┌────────
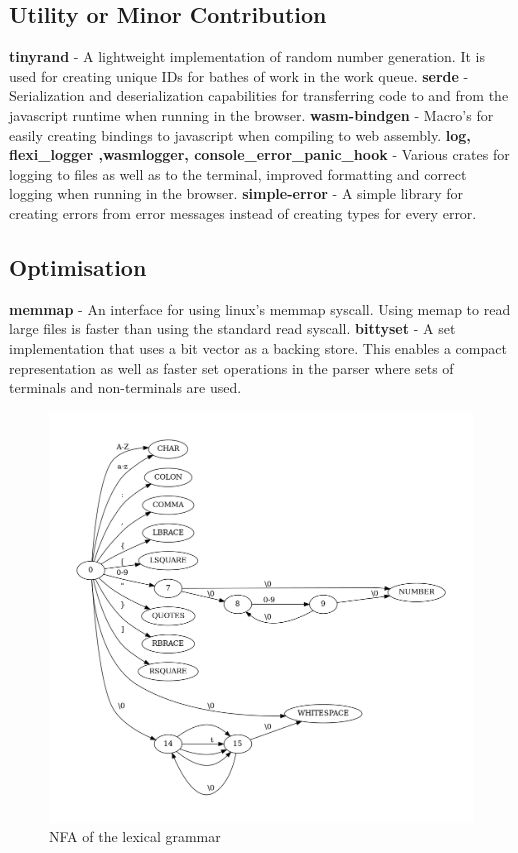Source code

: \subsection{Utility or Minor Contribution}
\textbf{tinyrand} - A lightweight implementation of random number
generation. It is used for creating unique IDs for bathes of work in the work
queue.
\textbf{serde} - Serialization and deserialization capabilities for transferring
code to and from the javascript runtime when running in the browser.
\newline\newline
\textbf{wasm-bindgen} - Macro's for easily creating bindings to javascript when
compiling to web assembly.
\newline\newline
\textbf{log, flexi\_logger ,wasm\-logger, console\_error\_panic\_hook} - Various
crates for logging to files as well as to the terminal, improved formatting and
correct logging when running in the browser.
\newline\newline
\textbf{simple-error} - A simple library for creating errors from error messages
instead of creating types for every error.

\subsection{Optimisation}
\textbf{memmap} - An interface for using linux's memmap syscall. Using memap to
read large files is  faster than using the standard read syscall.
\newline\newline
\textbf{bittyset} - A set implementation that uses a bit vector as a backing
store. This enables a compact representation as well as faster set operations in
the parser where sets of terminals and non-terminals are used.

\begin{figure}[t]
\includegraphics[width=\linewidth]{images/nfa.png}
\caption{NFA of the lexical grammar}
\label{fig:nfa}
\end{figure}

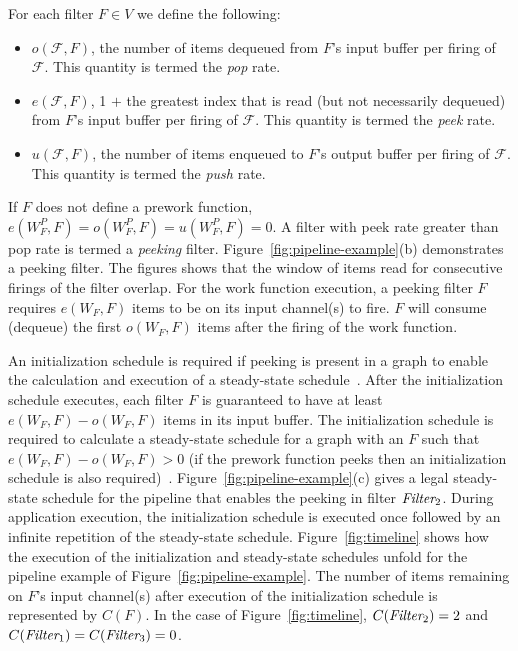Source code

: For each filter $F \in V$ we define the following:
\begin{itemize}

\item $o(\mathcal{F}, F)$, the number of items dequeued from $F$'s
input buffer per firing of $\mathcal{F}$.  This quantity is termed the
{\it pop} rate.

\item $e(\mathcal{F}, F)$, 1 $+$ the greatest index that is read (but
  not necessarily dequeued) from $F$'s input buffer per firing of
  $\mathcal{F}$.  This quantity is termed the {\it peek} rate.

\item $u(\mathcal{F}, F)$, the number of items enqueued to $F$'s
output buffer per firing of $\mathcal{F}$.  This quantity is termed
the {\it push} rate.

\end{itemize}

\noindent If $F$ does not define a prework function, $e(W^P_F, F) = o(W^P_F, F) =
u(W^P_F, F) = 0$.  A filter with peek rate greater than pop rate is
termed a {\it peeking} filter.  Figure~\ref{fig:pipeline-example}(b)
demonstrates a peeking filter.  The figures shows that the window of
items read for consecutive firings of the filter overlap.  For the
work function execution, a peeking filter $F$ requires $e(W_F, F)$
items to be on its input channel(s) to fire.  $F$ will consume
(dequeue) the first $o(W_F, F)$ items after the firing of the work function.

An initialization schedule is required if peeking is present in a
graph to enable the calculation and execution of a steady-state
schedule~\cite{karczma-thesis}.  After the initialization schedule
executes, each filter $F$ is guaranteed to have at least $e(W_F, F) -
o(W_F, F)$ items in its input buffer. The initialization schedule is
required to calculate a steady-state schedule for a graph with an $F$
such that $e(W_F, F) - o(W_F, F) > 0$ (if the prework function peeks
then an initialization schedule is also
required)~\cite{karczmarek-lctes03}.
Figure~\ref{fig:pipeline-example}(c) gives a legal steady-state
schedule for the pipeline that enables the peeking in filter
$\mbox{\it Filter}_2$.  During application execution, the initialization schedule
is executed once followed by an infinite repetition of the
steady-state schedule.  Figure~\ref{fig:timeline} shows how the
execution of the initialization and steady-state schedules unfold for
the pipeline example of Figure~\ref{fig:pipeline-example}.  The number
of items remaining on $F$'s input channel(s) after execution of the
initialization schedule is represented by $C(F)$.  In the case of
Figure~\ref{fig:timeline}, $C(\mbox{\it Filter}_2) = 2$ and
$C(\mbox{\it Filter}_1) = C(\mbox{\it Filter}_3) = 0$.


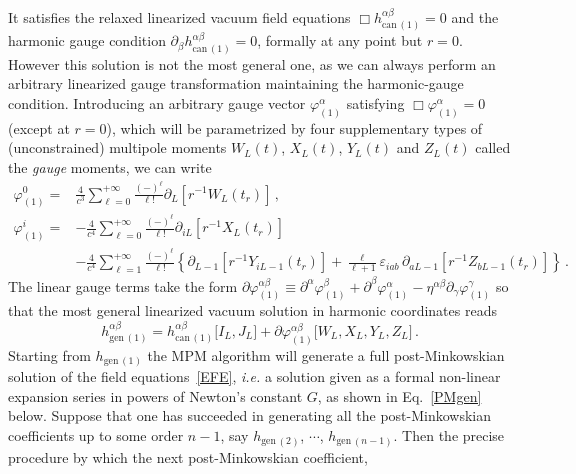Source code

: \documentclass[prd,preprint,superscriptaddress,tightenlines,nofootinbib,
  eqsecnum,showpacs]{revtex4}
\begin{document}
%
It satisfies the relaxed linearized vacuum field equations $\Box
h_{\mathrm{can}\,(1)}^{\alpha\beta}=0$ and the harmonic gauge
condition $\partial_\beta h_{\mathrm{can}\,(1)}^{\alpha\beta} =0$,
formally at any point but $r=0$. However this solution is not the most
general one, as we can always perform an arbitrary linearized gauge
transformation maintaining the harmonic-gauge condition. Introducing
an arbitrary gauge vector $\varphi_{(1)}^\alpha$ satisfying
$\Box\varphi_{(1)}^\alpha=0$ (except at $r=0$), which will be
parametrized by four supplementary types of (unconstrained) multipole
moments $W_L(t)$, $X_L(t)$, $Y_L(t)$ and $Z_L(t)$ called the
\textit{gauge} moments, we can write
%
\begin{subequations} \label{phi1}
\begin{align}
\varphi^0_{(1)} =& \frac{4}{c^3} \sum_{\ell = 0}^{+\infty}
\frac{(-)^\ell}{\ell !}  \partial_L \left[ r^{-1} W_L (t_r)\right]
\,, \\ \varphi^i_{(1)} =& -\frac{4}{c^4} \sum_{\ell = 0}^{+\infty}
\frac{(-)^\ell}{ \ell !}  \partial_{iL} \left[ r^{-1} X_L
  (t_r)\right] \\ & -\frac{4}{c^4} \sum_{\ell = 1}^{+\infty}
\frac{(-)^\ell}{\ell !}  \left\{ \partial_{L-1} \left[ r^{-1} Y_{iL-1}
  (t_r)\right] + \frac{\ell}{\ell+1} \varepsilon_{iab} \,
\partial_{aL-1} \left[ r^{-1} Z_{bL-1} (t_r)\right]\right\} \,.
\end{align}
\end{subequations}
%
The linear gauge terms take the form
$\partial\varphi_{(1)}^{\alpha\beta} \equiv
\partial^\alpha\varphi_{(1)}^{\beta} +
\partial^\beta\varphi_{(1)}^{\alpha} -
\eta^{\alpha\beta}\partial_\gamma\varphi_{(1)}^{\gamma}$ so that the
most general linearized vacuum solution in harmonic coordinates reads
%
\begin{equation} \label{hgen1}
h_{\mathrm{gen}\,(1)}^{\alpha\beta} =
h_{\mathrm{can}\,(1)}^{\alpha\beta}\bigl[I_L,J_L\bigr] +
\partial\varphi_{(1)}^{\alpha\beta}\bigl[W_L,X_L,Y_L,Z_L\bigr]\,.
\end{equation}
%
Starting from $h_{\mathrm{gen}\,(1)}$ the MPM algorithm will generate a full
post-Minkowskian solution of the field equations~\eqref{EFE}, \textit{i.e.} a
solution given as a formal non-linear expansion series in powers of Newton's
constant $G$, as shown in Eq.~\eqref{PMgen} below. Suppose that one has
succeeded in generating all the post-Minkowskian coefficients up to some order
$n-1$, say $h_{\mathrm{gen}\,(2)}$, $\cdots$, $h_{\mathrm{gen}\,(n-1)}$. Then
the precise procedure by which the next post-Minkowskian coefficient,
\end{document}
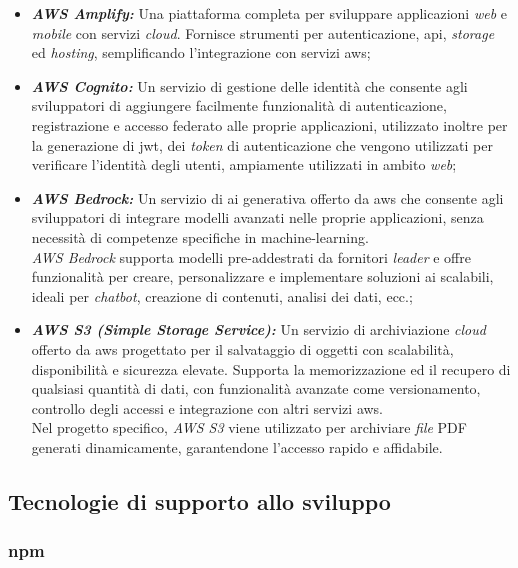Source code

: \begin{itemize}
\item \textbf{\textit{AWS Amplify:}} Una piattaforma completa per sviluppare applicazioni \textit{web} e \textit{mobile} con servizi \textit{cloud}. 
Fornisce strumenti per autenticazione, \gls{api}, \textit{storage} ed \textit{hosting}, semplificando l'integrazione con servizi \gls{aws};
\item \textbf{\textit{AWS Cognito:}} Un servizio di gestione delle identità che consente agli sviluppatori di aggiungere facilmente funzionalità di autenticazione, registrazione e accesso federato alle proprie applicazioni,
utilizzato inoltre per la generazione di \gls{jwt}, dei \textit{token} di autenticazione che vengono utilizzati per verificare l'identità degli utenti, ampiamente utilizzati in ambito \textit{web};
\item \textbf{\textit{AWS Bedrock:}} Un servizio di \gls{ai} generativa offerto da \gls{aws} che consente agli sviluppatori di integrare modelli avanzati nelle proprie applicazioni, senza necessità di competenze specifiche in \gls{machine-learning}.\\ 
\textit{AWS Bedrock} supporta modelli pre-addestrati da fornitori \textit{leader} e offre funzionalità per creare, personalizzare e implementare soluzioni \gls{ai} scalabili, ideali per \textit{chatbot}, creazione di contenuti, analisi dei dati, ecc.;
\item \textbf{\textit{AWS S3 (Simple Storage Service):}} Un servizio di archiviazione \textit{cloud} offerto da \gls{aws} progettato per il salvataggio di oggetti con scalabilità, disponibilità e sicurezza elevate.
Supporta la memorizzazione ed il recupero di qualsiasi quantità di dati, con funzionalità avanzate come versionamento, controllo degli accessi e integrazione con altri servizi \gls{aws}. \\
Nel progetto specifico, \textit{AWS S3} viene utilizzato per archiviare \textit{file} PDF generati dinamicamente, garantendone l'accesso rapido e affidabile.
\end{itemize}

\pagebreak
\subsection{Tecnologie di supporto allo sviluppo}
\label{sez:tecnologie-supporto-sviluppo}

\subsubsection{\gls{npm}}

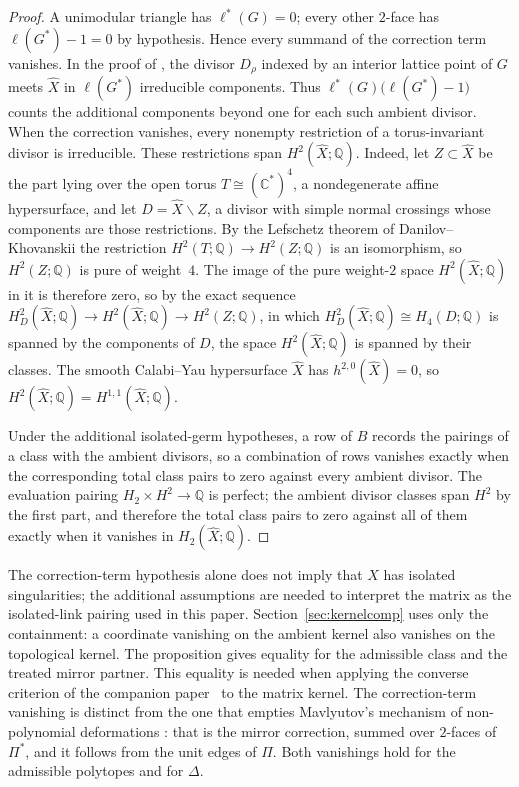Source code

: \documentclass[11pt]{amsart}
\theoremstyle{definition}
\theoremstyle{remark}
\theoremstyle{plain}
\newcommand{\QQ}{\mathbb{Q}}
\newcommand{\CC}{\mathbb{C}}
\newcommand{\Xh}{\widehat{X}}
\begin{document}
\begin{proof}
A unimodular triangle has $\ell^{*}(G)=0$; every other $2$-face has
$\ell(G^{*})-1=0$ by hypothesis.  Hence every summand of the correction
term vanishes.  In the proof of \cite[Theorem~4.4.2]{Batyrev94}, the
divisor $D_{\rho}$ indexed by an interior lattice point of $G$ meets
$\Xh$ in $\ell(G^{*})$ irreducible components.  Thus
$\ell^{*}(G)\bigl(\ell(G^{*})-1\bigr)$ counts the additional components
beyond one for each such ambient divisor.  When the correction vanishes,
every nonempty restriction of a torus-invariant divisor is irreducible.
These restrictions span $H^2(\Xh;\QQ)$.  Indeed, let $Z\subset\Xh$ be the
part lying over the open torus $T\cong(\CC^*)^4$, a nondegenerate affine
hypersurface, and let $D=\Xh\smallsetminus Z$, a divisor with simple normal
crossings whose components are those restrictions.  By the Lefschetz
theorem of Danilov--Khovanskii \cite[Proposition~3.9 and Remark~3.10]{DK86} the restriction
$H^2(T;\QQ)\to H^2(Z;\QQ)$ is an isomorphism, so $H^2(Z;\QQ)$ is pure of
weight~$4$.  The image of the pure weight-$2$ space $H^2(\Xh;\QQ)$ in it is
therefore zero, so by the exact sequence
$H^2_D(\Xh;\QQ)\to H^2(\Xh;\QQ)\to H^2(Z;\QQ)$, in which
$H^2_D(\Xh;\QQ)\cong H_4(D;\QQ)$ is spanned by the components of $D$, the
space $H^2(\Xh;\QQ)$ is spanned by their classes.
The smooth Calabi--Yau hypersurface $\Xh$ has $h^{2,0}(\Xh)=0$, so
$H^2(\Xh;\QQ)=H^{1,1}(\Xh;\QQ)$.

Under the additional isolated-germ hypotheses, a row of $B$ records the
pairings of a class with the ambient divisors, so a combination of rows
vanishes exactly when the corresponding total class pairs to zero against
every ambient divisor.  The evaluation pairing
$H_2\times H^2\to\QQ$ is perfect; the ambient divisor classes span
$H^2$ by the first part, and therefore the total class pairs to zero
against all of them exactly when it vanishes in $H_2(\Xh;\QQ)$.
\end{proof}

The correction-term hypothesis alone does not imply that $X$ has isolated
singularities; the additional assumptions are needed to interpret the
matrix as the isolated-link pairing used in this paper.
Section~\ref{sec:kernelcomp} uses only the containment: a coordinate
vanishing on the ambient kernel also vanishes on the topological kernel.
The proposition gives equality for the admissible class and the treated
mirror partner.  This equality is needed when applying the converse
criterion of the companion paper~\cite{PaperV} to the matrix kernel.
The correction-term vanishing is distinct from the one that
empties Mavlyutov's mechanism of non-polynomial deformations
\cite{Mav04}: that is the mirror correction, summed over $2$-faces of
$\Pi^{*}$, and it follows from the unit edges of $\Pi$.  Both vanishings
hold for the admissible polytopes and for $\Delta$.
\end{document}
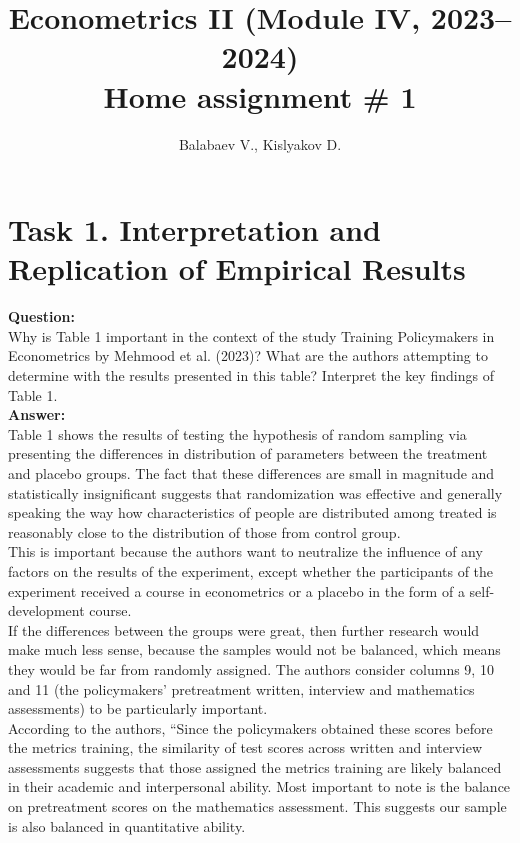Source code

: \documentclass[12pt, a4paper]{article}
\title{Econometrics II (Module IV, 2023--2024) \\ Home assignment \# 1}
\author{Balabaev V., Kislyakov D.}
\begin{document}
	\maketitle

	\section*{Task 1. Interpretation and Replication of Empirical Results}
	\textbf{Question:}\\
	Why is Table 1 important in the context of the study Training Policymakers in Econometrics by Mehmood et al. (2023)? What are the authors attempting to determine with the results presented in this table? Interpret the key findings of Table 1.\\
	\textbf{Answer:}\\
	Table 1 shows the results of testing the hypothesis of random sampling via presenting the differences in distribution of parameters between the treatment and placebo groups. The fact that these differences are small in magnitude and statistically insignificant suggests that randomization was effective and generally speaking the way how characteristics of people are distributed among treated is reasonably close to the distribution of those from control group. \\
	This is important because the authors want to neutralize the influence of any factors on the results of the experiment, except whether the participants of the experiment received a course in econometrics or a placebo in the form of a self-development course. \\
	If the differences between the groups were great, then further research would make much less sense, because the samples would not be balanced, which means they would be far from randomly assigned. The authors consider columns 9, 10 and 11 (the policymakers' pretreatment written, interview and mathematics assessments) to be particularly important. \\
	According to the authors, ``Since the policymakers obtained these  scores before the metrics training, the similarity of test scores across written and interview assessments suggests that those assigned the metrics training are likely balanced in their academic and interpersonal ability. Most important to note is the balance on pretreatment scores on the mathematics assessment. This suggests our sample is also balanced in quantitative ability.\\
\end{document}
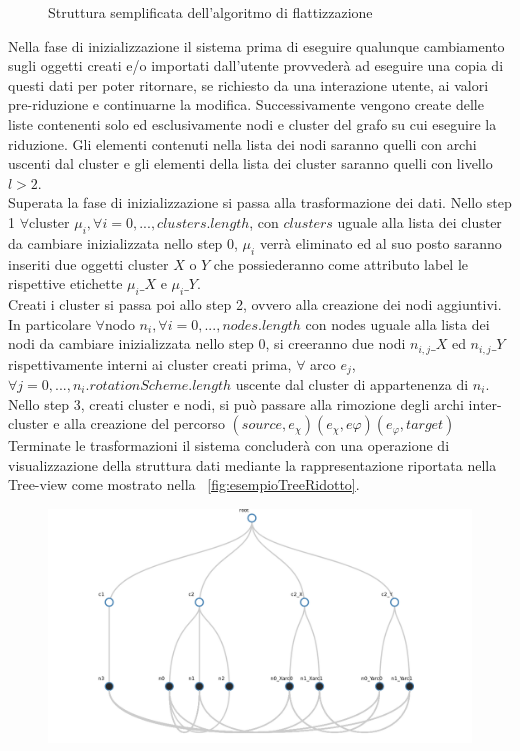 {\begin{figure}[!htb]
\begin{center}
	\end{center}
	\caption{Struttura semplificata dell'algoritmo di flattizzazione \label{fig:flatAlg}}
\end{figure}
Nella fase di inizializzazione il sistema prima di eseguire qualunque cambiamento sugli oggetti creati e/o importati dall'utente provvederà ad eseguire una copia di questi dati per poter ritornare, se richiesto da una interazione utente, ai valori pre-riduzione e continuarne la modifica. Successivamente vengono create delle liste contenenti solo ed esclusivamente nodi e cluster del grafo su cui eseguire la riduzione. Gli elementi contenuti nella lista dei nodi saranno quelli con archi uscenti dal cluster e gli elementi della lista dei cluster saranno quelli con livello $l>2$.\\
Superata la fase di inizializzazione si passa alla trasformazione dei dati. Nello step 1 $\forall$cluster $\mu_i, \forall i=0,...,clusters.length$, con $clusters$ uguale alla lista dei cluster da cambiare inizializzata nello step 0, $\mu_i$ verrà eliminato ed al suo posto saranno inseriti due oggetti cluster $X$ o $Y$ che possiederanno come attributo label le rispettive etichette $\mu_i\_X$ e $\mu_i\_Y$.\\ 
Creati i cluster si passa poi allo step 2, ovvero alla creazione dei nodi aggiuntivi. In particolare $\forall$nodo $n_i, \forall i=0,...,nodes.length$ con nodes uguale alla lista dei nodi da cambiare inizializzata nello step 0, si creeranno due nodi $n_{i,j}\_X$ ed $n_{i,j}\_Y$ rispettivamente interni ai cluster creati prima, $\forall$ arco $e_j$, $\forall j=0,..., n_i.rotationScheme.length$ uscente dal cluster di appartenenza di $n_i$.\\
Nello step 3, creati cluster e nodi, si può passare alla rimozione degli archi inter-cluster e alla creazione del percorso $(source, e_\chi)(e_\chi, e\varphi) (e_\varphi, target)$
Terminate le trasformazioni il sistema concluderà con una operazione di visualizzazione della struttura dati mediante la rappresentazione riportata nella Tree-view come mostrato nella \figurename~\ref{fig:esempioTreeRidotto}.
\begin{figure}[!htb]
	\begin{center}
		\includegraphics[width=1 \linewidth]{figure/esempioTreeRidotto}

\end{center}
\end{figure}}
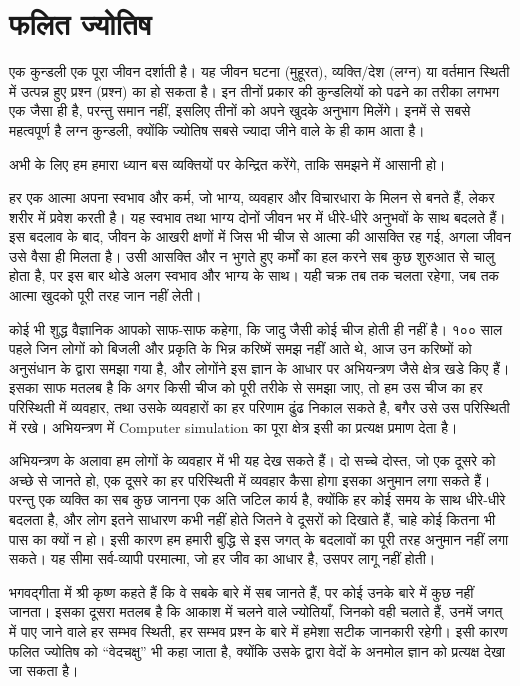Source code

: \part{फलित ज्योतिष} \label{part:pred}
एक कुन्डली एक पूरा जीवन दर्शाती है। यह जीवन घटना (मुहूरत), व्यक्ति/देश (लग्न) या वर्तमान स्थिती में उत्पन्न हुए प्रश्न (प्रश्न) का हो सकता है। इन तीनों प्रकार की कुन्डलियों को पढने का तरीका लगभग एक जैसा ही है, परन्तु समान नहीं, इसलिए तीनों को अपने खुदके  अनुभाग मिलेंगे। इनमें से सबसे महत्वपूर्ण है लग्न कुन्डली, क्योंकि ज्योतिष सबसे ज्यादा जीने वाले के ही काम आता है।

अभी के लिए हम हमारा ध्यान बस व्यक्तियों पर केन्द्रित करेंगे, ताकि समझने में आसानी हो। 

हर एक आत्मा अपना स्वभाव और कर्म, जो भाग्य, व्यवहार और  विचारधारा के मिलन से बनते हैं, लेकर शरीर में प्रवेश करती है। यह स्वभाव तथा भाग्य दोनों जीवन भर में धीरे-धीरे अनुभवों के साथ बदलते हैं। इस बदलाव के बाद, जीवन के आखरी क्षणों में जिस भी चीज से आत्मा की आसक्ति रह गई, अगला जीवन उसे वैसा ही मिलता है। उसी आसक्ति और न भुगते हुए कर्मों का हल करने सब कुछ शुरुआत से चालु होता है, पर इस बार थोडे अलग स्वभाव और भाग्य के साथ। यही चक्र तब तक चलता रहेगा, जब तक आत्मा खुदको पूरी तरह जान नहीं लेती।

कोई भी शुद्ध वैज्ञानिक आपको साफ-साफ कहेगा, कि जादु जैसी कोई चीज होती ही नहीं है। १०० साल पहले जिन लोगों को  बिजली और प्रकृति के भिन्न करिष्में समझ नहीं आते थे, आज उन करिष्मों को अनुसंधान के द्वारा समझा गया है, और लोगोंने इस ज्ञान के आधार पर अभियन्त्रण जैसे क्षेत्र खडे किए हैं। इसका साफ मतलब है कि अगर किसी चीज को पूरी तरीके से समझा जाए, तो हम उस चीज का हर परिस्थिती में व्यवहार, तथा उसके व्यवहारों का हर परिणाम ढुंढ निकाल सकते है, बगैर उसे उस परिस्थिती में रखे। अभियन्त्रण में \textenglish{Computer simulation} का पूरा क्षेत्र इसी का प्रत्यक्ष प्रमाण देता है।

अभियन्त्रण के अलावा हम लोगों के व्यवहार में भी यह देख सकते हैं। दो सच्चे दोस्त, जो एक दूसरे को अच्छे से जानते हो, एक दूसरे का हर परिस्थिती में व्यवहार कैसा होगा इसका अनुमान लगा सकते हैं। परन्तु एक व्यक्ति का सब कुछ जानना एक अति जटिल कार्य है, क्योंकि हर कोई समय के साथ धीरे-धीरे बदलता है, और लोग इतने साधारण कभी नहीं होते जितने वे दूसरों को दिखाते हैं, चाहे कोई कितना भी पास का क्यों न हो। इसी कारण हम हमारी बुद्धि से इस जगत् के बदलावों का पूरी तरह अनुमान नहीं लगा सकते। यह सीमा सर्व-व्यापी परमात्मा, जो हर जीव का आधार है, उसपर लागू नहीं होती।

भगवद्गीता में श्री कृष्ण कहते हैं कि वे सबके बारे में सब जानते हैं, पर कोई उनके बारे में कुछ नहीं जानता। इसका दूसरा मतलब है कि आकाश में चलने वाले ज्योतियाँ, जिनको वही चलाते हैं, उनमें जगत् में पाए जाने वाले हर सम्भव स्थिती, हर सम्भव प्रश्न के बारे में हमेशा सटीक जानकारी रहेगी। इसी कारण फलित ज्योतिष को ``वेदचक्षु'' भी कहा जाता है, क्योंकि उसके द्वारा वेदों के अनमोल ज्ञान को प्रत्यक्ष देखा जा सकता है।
└────────
Across the entries above, find each line with the word "ambient" and please copy it out.

beyond one for each such ambient divisor.  When the correction vanishes,
pairings of a class with the ambient divisors, so a combination of rows
every ambient divisor.  The evaluation pairing
$H_2\times H^2\to\QQ$ is perfect; the ambient divisor classes span
vanishing on the ambient kernel also vanishes on the topological kernel.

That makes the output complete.